Background: There seems to be an increased risk of children and adolescents committing or attempting suicide after contact with a psychiatric department. Children and adolescents living in families with low socio-economic status (SES) might have an especially increased suicide attempt risk.
Methods: A complete extraction of Danish register data for every individual born in the period 1983–1989 was made. Of these 403,431 individuals, 3,465 had attempted suicide. In order to control for confounder effects from gender, age and calendar-time, a nested case–control study was designed. A total population of 72,765 individuals was used to analyze the risk of suicide attempts after contact with a psychiatric department. The case–control data were analyzed using conditional logistic regression.

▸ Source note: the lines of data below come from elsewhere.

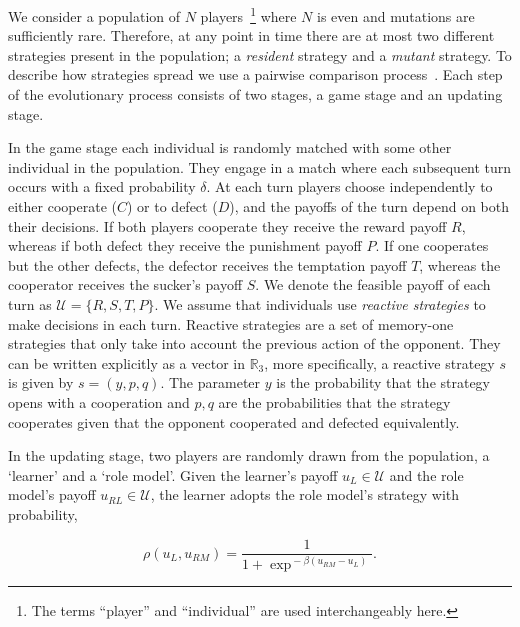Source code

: \documentclass[11pt]{article}
\newcommand{\R}{\mathbb{R}}
\theoremstyle{plainCl1}
\theoremstyle{plainCl2}
\begin{document}
We consider a population of \(N\) players~\footnote{The terms ``player'' and
``individual'' are used interchangeably here.} where \(N\) is even and mutations
are sufficiently rare. Therefore, at any point in time there are at most two
different strategies present in the population; a \textit{resident} strategy and
a \textit{mutant} strategy. To describe how strategies spread we use a pairwise
comparison process~\cite{Traulsen2006}.
Each step of the evolutionary process consists of two
stages, a game stage and an updating stage.

In the game stage each individual is randomly matched with some other individual
in the population. They engage in a match where each subsequent turn
occurs with a fixed probability $\delta$. At each turn players choose independently to
either cooperate (\(C\)) or to defect (\(D\)), and the payoffs of the turn
depend on both their decisions. If both players cooperate they receive the
reward payoff \(R\), whereas if both defect they receive the punishment payoff
\(P\). If one cooperates but the other defects, the defector receives the
temptation payoff \(T\), whereas the cooperator receives the sucker's
payoff \(S\). We denote the feasible payoff of each turn as \(\mathcal{U} =
\{R, S, T, P\}\).
We assume that individuals use \textit{reactive strategies} to make
decisions in each turn. Reactive strategies are a set of memory-one strategies
that only take into account the previous action of the opponent. They can be
written explicitly as a vector in \(\R_{3}\), more specifically, a reactive
strategy \(s\) is given by \(s=(y, p, q)\). The parameter \(y\) is the probability that
the strategy opens with a cooperation and \(p, q\) are the probabilities that
the strategy cooperates given that the opponent cooperated and defected
equivalently.

In the updating stage, two players are randomly drawn from the population, a
`learner' and a `role model'. Given the learner's payoff $u_L\!\in\!
\mathcal{U}$ and the role model's payoff $u_{RL}\!\in\! \mathcal{U}$,
the learner adopts the role model's strategy with probability,

\begin{equation} \label{Eq:rho}
  \rho(u_{L}, u_{RM}) = \frac{1}{1\!+\! \exp^{\!-\!\beta (u_{RM}\!-\!u_{L})}}.
\end{equation}
\end{document}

Results: This study shows that a child/adolescent’s risk of suicide attempt peaks immediately after discharge from last contact with a psychiatric department. The risk of suicide attempt is highest for children and adolescents suffering from personality disorders, depression and substance use disorders. Children and adolescents with previous contact with a psychiatric department and parental income in the lowest third have a significantly higher risk of suicide attempt. Suicide attempters were more likely to have been given several different diagnoses and several different psychopharmacological drugs prior to their attempted suicide.
Conclusions: The findings in this study highlight the need for psychopathology assessment in every case of attempted suicide. This study also shows that well-known risk factors such as contact with a psychiatric department do not affect all individuals in the same way. Individuals from families with low SES had the highest risk. This suggests that the presence of factors influencing both vulnerability and resiliency, e.g., family level of SES, needs to be included in the assessment.